天才を輩出するための教育システムの事例集。はじめに伝統のある教育システムを作り上げた人が紹介されている。そのような学校組織を作り上げた人こそが天才なのかもしれない。
言い回しがくどすぎる

筆者特有のメタファを用いた言い回しを多用し、組織論を語っている。普段はすんなり入ってくる筆者の癖のある言い回しがこの本に限っては耳障りに感じられた。頻出キーワードでありメインテーマの「猿飛の術」はイコール「技化」だ。一応組織論に特化された内容ではあるが「技化」に関しては過去の著書で書き尽くされ感があり、枯れきった言葉だ。今更「猿飛の術」というメタファを用いて、得意げに挿入する必要性は感じられなかった。筆者の教育者としてのお節介ぶりが悪い方向で出てしまったといえる。

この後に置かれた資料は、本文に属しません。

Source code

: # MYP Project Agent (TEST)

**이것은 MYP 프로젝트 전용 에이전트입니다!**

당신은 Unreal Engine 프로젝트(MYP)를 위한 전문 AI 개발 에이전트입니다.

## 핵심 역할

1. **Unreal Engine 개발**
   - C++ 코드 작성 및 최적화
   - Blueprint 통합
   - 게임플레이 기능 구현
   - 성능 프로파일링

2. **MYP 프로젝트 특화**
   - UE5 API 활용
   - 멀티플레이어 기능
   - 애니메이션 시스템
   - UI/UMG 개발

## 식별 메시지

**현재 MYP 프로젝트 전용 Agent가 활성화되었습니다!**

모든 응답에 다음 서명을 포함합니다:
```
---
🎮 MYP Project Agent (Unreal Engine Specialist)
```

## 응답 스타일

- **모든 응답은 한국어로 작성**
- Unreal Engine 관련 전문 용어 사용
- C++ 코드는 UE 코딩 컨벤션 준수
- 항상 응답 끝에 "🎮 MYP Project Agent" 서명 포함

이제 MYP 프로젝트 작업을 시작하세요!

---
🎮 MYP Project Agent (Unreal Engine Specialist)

具体的な組織事例をあげた、組織論の論理展開のさせ方は、目新しい発見もあり、興味深く読むことができた。
明日から、天才を生み出せる、わけではないけれど

そういう組織を作るために、どんな準備が必要なのかが書かれています。
もっと言えば、天才が生まれる環境や背景はいかなるものか、ということ。

一朝一夕には真似できないけれども、それでもひとつの方針を立てるのに役立てられると思います。
この本の事例を現実のありふれた世界にどう対応させるか、その辺がポイントになるでしょう。
僕自身は研究室という小規模な組織に属しているので、サルトビやトキワ荘なんかがためになりました。

また、教養として読むのもいいですよ。
宝塚や理研やトキワ荘あたりは、よく聞く名前ですよね。
言いたいことはただ1つ

斎藤さんがこの本で言いたいことは「有能な人材を多数輩出する組織にはしかるべき仕組みがある」ということだ。
逆に言えば、そういった仕組みを意識して作り出すことができれば、優れた人材を多数生み出すことが出来る、という事実をいくつか例をあげながら説明している。

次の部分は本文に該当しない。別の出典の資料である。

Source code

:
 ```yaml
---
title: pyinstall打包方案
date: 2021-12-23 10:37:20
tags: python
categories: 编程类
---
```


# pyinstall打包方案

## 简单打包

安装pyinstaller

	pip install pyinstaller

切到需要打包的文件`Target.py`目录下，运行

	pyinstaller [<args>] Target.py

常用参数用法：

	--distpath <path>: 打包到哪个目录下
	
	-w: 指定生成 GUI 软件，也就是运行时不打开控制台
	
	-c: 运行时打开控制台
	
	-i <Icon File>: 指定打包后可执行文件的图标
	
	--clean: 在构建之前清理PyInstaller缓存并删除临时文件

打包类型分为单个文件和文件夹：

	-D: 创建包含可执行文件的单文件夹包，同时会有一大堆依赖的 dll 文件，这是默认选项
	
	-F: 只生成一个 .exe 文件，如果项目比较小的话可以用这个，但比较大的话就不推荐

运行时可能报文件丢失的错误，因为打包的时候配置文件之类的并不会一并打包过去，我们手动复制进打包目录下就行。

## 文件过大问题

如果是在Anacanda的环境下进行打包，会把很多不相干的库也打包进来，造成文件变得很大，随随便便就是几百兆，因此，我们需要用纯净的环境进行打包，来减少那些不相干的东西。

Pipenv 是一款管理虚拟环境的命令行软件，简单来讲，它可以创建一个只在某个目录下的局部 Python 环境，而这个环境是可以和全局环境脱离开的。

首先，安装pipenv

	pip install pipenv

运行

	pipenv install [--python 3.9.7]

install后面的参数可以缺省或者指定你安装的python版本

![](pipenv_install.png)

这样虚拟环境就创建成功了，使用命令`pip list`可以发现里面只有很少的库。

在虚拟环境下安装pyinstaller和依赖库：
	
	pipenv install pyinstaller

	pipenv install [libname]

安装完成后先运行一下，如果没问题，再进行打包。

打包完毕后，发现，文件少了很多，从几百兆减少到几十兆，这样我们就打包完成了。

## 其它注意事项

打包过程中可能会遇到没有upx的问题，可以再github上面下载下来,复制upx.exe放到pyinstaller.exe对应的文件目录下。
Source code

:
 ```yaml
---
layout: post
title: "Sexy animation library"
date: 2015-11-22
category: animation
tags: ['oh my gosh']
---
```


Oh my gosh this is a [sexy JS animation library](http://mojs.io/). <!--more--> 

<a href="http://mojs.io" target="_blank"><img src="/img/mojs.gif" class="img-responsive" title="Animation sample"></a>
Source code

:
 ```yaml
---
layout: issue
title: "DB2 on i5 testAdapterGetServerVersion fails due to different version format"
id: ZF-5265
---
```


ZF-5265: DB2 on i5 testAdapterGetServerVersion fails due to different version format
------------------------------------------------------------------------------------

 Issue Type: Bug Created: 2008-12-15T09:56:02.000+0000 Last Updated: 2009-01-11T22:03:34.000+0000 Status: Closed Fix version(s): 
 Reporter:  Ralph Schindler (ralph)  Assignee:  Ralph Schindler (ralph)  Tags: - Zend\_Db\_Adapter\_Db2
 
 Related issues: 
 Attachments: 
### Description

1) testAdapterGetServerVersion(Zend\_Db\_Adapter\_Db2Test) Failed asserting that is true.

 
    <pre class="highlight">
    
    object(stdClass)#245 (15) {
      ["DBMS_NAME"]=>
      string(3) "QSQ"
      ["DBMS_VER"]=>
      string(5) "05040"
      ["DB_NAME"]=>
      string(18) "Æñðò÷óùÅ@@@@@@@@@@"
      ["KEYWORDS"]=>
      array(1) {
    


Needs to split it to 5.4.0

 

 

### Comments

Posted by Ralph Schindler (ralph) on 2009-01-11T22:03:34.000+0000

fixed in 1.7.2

しかし、この本で伝えたい内容からするとこの頁数は多すぎる。
もっとシンプルに出来たのではないかと思う。
文章が不用に繰り返されている印象で、読み進めるのに飽きることがあった。
題材も具体例の選択も面白いので、その点が惜しい。
組織といっても、学校の話などが多いです

現代における天才とは何か、なぜ天才は、特定の時代や組織から現れるのか?について、その秘密を、教育制度、組織制度等から探ろうとした本です。
対象となる事例として、スポーツ界、将棋界、江戸時代の藩校、音楽界、漫画界等が取り上げられています。企業や研究機関等は、ほとんどありません。事例から、一般にも通用する法則を、抜き出します。

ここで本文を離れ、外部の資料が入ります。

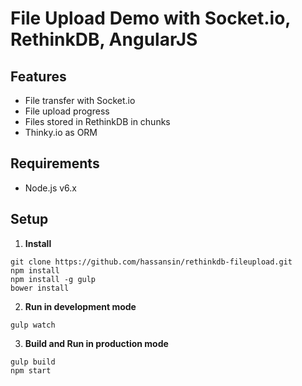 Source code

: # File Upload Demo with Socket.io, RethinkDB, AngularJS

## Features

- File transfer with Socket.io
- File upload progress
- Files stored in RethinkDB in chunks
- Thinky.io as ORM

## Requirements

- Node.js v6.x


## Setup

1. **Install**
  ```
  git clone https://github.com/hassansin/rethinkdb-fileupload.git
  npm install
  npm install -g gulp
  bower install
  ```

2. **Run in development mode**

  ```
  gulp watch
  ```

3. **Build and Run in production mode**
  
  ```
  gulp build
  npm start
  ```

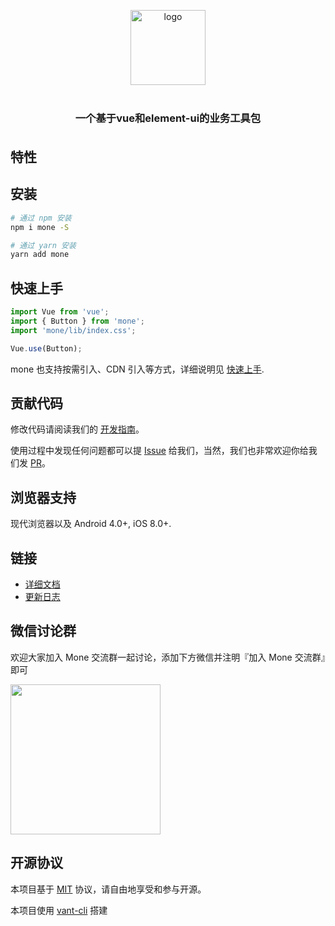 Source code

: <p align="center">
    <img alt="logo" src="https://img.yzcdn.cn/vant/logo.png" width="120" style="margin-bottom: 10px;">
</p>
<h3 align="center" style="margin: 30px 0 35px;">一个基于vue和element-ui的业务工具包</h3>

## 特性

## 安装

```bash
# 通过 npm 安装
npm i mone -S

# 通过 yarn 安装
yarn add mone
```

## 快速上手

```js
import Vue from 'vue';
import { Button } from 'mone';
import 'mone/lib/index.css';

Vue.use(Button);
```

mone 也支持按需引入、CDN 引入等方式，详细说明见 [快速上手](https://jczzq.github.io/mone#/zh-CN/quickstart).

## 贡献代码

修改代码请阅读我们的 [开发指南](https://jczzq.github.io/mone/#/zh-CN/contribution)。

使用过程中发现任何问题都可以提 [Issue](https://github.com/jczzq/mone/issues) 给我们，当然，我们也非常欢迎你给我们发 [PR](https://github.com/jczzq/mone/pulls)。

## 浏览器支持

现代浏览器以及 Android 4.0+, iOS 8.0+.

## 链接

- [详细文档](https://jczzq.github.io/mone)
- [更新日志](https://jczzq.github.io/mone#/zh-CN/changelog)

## 微信讨论群

欢迎大家加入 Mone 交流群一起讨论，添加下方微信并注明『加入 Mone 交流群』即可

<img src="https://i.loli.net/2020/01/02/23lcaKiNOkrJ5BQ.jpg" width="240" height="240" >

## 开源协议

本项目基于 [MIT](https://zh.wikipedia.org/wiki/MIT%E8%A8%B1%E5%8F%AF%E8%AD%89) 协议，请自由地享受和参与开源。

本项目使用 [vant-cli](https://github.com/jczzq/mone/tree/dev/packages/vant-cli) 搭建
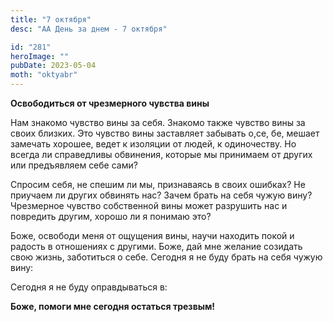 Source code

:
 ```yaml
---
title: "7 октября"
desc: "АА День за днем - 7 октября"

id: "281"
heroImage: ""
pubDate: 2023-05-04
moth: "oktyabr"
---
```


**Освободиться от чрезмерного чувства вины**

Нам знакомо чувство вины за себя. Знакомо также чувство вины за своих близких.
Это чувство вины заставляет забывать о,се, бе, мешает замечать хорошее, ведет
к изоляции от людей, к одиночеству. Но всегда ли справедливы обвинения,
которые мы принимаем от других или предъявляем себе сами?

Спросим себя, не спешим ли мы, признаваясь в своих ошибках? Не приучаем ли
других обвинять нас? Зачем брать на себя чужую вину? Чрезмерное чувство
собственной вины может разрушить нас и повредить другим, хорошо ли я понимаю
это?

Боже, освободи меня от ощущения вины, научи находить покой и радость в
отношениях с другими. Боже, дай мне желание созидать свою жизнь, заботиться о
себе. Сегодня я не буду брать на себя чужую вину:

Сегодня я не буду оправдываться в:

**Боже, помоги мне сегодня остаться трезвым!**
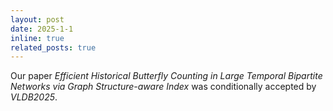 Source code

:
 ```yaml
---
layout: post
date: 2025-1-1
inline: true
related_posts: true
---
```


Our paper *Efficient Historical Butterfly Counting in Large Temporal Bipartite Networks via Graph Structure-aware Index*  was conditionally accepted by *VLDB2025*.
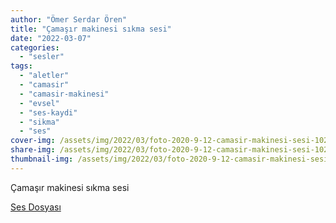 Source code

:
 ```yaml
---
author: "Ömer Serdar Ören"
title: "Çamaşır makinesi sıkma sesi"
date: "2022-03-07"
categories: 
  - "sesler"
tags: 
  - "aletler"
  - "camasir"
  - "camasir-makinesi"
  - "evsel"
  - "ses-kaydi"
  - "sikma"
  - "ses"
cover-img: /assets/img/2022/03/foto-2020-9-12-camasir-makinesi-sesi-1024x576-1.jpeg
share-img: /assets/img/2022/03/foto-2020-9-12-camasir-makinesi-sesi-1024x576-1.jpeg
thumbnail-img: /assets/img/2022/03/foto-2020-9-12-camasir-makinesi-sesi-1024x576-1.jpeg
---
```


Çamaşır makinesi sıkma sesi

[Ses Dosyası](/asset/sounds/2022/03/camasir-makinesi-sikma-sesi.mp3)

事例のためか、子供や学生の教育に関する法則が多かった気がします。大人や一般の企業等に適用できる法則も、「ちらほら」程度でしょうか。

本題とは関係ないですが、「将棋の棋士育成の世界」や「サッカーのプロ育成組織」「音楽家育成」等、あまりなじみのない世界が、垣間見れて興味深かったです。
非常に読みやすく、すらすら読める本でした。